The RGS funded Burton & Speke’s expedition and hosted the subsequent contentious debate between Richard Burton and John Hanning Speke about the true source of the Nile – a debate which never happened as Speke died on its eve of gunshot wounds very likely to have been self-inflicted. He was about to be taken apart in public by a highly charismatic man of action cum scholar.

A page of manuscript in Burton’s hand

Written in his dense scrawl, the small page completely covered in script at various angles in ink and pencil. Evidently worked on on at least four occasions with different writing implements. He had 11 desks in his massive study in Trieste in his latter years, each with a different literary or scholarly project upon it. The manuscript all the more valuable as his wife, Isabel, (played by Fiona Shaw in the film, who I found myself standing next to on stage recently at the Festival Hall in the winners’ group photo at the TV BAFTAs) burnt many of his manuscripts in the wake of his death, in particular his just finished translation of the erotic classic from Arabia ‘The Perfumed Garden’. Erotic and Victorian didn’t make easy bedfellows.

Original illustrations of Burton from Look & Learn magazine

Shanty, whose labour of love the Sir Richard Burton Museum is, has been obsessed with Burton’s extraordinary life and story since he was 14 and got this magazine excitedly among his parents’ incoming newspapers. We were born the same year and I too remember the thrill of receiving this educational magazine for young people, as well as TV 21 (an even bigger thrill, centred on the creations of Gerry Anderson). The illustrations are magnificent, in the same way as those of Ladybird Books and Airfix model boxes were. I imagine these artists are now far more recognised, whereas back then they were largely taken-for-granted commercial illustrators. The main one exhibited here is of Burton going undercover to Mecca as an Arab to become the first white man to reach the heart of the Hajj. He spoke some 25 languages fluently (humbling for an Oxbridge linguist like myself), including Arabic, which he taught himself at Oxford (before being kicked out in his fifth term) and which enabled him to spend six months in disguise as an Arab, infiltrating Mecca at pain of death for any slip.

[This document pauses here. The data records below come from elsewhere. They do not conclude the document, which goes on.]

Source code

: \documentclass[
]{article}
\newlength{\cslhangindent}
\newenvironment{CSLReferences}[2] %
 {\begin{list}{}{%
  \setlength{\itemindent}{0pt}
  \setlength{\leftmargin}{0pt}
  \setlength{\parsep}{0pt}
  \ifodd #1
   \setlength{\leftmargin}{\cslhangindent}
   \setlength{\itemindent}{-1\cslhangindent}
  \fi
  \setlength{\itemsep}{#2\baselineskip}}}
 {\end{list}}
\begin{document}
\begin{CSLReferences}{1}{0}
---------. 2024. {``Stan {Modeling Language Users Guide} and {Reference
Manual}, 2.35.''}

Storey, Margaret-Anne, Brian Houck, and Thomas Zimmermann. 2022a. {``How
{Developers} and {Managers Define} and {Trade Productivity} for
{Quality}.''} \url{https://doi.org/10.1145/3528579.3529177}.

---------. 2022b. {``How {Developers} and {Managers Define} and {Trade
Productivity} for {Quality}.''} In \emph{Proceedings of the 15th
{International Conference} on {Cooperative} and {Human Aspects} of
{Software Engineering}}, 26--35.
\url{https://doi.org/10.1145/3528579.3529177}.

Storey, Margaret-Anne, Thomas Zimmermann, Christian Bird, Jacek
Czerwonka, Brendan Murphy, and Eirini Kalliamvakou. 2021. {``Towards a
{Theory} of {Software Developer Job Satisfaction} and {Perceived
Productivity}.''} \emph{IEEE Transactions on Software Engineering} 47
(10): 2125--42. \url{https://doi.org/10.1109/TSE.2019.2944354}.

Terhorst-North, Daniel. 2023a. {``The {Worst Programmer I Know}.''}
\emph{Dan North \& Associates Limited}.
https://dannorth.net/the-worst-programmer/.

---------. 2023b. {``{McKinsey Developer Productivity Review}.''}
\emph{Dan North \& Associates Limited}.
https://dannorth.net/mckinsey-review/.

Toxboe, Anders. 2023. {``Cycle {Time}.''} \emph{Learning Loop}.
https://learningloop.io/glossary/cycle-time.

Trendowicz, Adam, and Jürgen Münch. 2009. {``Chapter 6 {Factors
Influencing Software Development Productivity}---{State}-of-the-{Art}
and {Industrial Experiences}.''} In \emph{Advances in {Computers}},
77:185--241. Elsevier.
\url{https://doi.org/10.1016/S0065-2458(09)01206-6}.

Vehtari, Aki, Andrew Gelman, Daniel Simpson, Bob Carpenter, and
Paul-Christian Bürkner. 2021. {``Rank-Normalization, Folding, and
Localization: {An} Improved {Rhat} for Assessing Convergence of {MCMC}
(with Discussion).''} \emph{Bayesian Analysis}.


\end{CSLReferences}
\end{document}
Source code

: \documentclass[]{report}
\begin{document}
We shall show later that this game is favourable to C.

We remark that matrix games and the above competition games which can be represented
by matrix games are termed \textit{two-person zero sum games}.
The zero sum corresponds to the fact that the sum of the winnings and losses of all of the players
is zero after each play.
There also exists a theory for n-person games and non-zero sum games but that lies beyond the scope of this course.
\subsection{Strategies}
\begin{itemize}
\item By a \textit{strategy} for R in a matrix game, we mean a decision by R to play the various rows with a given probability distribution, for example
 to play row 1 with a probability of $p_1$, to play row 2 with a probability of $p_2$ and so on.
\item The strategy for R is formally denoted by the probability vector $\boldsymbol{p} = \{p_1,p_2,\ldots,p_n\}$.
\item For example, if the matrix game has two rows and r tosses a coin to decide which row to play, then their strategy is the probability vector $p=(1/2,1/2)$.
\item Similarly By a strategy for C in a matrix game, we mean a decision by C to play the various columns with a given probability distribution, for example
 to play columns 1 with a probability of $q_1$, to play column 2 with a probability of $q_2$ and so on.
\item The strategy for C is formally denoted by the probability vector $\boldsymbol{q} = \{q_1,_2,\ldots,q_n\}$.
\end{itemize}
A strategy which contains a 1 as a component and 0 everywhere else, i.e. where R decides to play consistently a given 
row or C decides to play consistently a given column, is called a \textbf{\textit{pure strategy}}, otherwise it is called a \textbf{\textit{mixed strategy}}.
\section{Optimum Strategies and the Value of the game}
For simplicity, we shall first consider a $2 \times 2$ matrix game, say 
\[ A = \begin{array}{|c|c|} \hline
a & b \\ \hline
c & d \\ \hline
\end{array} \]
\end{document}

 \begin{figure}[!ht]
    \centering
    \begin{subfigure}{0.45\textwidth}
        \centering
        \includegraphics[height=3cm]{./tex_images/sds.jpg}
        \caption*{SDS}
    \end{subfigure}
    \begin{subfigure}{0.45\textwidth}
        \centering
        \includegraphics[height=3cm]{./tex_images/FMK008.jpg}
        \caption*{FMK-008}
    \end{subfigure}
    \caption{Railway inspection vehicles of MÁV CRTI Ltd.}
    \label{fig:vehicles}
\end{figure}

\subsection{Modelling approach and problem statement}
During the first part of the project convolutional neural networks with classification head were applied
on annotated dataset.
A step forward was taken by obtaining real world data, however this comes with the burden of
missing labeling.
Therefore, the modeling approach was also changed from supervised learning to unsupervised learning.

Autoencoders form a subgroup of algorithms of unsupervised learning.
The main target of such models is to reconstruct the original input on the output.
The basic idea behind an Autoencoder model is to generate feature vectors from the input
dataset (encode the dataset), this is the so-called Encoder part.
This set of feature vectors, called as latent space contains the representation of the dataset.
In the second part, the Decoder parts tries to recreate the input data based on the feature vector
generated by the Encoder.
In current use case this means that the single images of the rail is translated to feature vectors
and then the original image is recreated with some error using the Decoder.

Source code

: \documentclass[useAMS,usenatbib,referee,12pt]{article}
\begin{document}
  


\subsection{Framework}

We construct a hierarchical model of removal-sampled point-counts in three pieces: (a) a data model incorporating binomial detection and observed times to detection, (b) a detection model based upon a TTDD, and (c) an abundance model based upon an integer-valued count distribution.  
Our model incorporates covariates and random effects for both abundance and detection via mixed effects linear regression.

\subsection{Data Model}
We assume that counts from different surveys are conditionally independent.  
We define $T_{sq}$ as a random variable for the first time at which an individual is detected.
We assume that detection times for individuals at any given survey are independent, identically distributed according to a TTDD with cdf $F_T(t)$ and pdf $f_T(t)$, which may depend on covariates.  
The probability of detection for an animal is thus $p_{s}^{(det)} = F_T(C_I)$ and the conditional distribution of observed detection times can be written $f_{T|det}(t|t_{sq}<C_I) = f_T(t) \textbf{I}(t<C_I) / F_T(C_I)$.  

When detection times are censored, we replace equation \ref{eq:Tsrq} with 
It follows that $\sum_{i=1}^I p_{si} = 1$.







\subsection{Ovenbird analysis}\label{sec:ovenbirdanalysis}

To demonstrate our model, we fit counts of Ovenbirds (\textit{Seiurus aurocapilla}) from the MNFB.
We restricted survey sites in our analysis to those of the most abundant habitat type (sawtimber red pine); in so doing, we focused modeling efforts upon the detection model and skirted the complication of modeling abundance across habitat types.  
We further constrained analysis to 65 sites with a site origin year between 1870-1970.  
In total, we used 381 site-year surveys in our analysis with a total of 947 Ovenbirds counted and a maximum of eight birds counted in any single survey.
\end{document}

VHS copy of ‘Mountains of the Moon’

I only saw this movie once, when it came out in 1990. Iain Glen I’ve always really liked, especially after seeing him play a squaddie at the Royal Court in Jim Cartwright’s brilliantly staged ‘Road‘. He played Speke. Burton was played by Dubliner Patrick Bergin. Being non-English was good for the role as Burton only lived in England for 5 years of his entire 69-year life and was never really comfortable with the place. His parents had a streak on Anglo-Irish in them via the British army. He was born in Devon (Torquay) and christened in Elstree, near where I went to school. He is buried in South-West London at Mortlake in a striking mausoleum. (I plan to visit it this autumn, as well as the Elstree church, and will report back.) But otherwise he grew up in Italy and mainland Europe, spent much of his old age in Trieste, and between travelled widely across the Middle East, Africa and beyond.

Proposed 200th anniversary Portrait

One cork-board item contains a proposed portrait of Burton – linking him to James Joyce (who entered Trieste just as Burton left, a similar exile) and the Italian painter De Chirico. It turns out Shanty, like me, is a massive ‘Ulysses’ fan and has noted the various references to Burton in that novel. He has a theory that the date of Bloomsday is related not to Joyce’s lover Nora Barnacle (a popular theory Joyce never confirmed) but to Burton and the date he departed for the interior of Africa.

sir-richard-francis-burton

in disguise

richard francis burton as arab

Dressed as a pilgrim en route to Mecca in 1853

The small but perfectly formed collection is certainly worth a visit, a well told digest of the life of an extraordinary polymath or Renaissance man – one with a unique balance between man of action and scholar, a linguist cum swordsman, a diplomat cum satirist, mesmeric, astonishingly handsome, a true Romantic hero of the highest order.

 

 

We got the Jazz

Lafayette Flying Corps

The other afternoon I had a fabulous chat over tea with director/writer Peter Kosminsky (Britz, The Government Inspector, Warriors) about a forthcoming scriptwriting project of his. It was refreshing for me because the conversation centred on stories which is not usually the focus of much of my work in the Factual arena. Stories are so fundamental to human culture and I came across the beginnings of a fascinating one today.

Like my earlier post Je suis un chef noir – Heart of Darkness, it’s a story involving France and Africa (in this case, indirectly through Afro-America) and racism (in this case, the prejudice of America not of France).

The protagonist is Eugene Bullard. The entry point is the Paris jazz scene between the wars.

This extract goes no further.